Plus de légumes et moins de viandes au kilo pour les grillades? Et pourquoi pas une bonne salade composée, bien fraîche, après une chaude journée, plutôt que des plats en sauce? D’où vient cet aliment? Du Canada? De plus loin? Dès lors, dois-je privilégier la nourriture fraîche locale? Donc au détriment d’une certaine variété? Et si oui, pourquoi ne pas m’abonner à un panier bio? Sinon, si je vais au supermarché, n’est-ce pas mieux de prendre mes fruits en vrac plutôt que sous plastique, afin de moins contribuer à la pollution de nos océans?
Cependant, une information récente est passée sous le radar ou presque. Une nouvelle qui changera le contenu de nos assiettes dans les décennies à venir. Entre le sommet du G7 super sécurisé, au coût de près de 1 milliard de dollars, et la coupe du monde, au coût de 1,5 milliard, une autre grosse transaction aux chiffres vertigineux a eu lieu. Il s’agit du rachat du groupe Monsanto par le groupe Bayer pour le modique somme de 63 milliards. Vous me rétorquerez : « OK, une grosse entreprise en rachète une autre, et alors? ». Attention, la nature des activités de ces deux grands groupes, n’est pas anodine.

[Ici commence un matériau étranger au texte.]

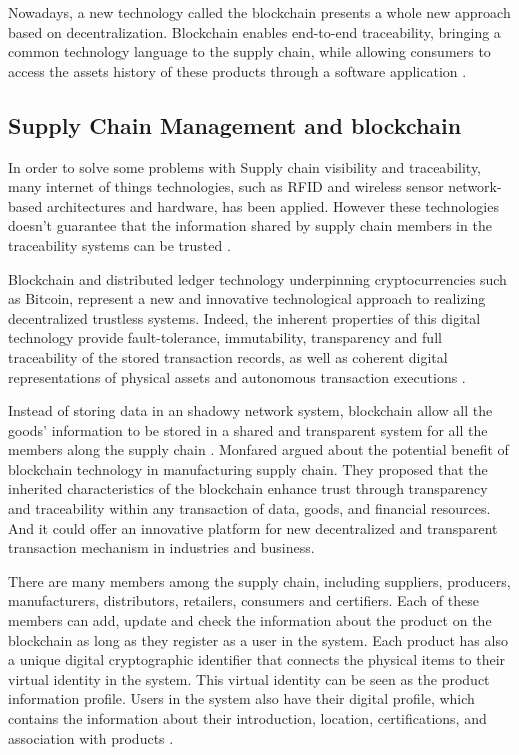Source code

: Nowadays, a new technology called the blockchain presents a whole new approach based on decentralization. Blockchain enables end-to-end traceability, bringing a common technology language to the supply chain, while allowing consumers to access the assets history of these products through a software application \cite{galvez2018future}.


\subsection{Supply Chain Management and blockchain}\label{sec:scm}

In order to solve some problems with Supply chain visibility and traceability, many internet of things technologies, such as RFID and wireless sensor network-based architectures and hardware, has been applied. However these technologies doesn't guarantee that the information shared by supply chain members in the traceability systems can be trusted \cite{tian2017supply}.

Blockchain and distributed ledger technology underpinning cryptocurrencies such as Bitcoin, represent a new and innovative technological approach to realizing decentralized trustless systems. Indeed, the inherent properties of this digital technology provide fault-tolerance, immutability, transparency and full traceability of the stored transaction records, as well as coherent digital representations of physical assets and autonomous transaction executions \cite{caro2018blockchain}.

Instead of storing data in an shadowy network system, blockchain allow all the goods' information to be stored in a shared and transparent system for all the members along the supply chain \cite{tian2017supply}. Monfared \cite{abeyratne2016blockchain} argued about the potential benefit of blockchain technology in manufacturing supply chain. They proposed that the inherited characteristics of the blockchain enhance trust through transparency and traceability within any transaction of data, goods, and financial resources. And it could offer an innovative platform for new decentralized and transparent transaction mechanism in industries and business.

There are many members among the supply chain, including suppliers, producers, manufacturers, distributors, retailers, consumers and certifiers. Each of these members can add, update and check the information about the product on the blockchain as long as they register as a user in the system. Each product has also a unique digital cryptographic identifier that connects the physical items to their virtual identity in the system. This virtual identity can be seen as the product information profile. Users in the system also have their digital profile, which contains the information about their introduction, location, certifications, and association with products \cite{tian2017supply}.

SI l’étiquette Monsanto disparait, elle qui est mondialement connue pour ses scandales environnementaux et humains, ses produits, eux, restent bel et bien les mêmes : Delkab (semences de maïs et de colza), Ruiter (semences potagères) ou Round up (herbicide au glyphosate). Or, si l’on convient, comme le patron de Bayer, Werner Baumann, que « nourrir une population mondiale croissante est un défi à long terme » (10 milliards d’êtres humains d’ici 2050), je vois mal comment réunir l’approvisionnement de cette même population entre un nombre de mains réduit peut s’avérer une bonne nouvelle!
En effet, moins de concurrence signifie un risque accru sur les prix et la qualité des produits au niveau qui convient aux quelques acteurs de ce secteur : Bayer, Syngenta (racheté par ChemChina), Dow Chemical-DuPont (fusionnés en 2017) et BASF; ces derniers négociant pour associer leurs activités autour des engrais, des herbicides et autres pesticides, alors que Bayer a cédé à BASF une partie de ses activités pour calmer les autorités de la concurrence. Pensez que ces quatre groupes contrôlent 60 % du commerce des semences, la quasi-totalité des OGM et la majorité des brevets sur les plantes, sans compter les nombreux produits phytosanitaires qui leur correspondent?
Tous travaillent dans des secteurs, comme la « biotechnologie des plantes », où la recherche et le développement sont cruciaux, réclament des investissements massifs, mais où les bénéfices sont assurés : la nécessité vitale de manger ne risque pas de disparaitre! Alors, ne nous voilons pas la face : cette dérive du système capitaliste vers des situations d’oligopole, voire de monopole, est dramatique pour l’avenir de l’humanité tout entière.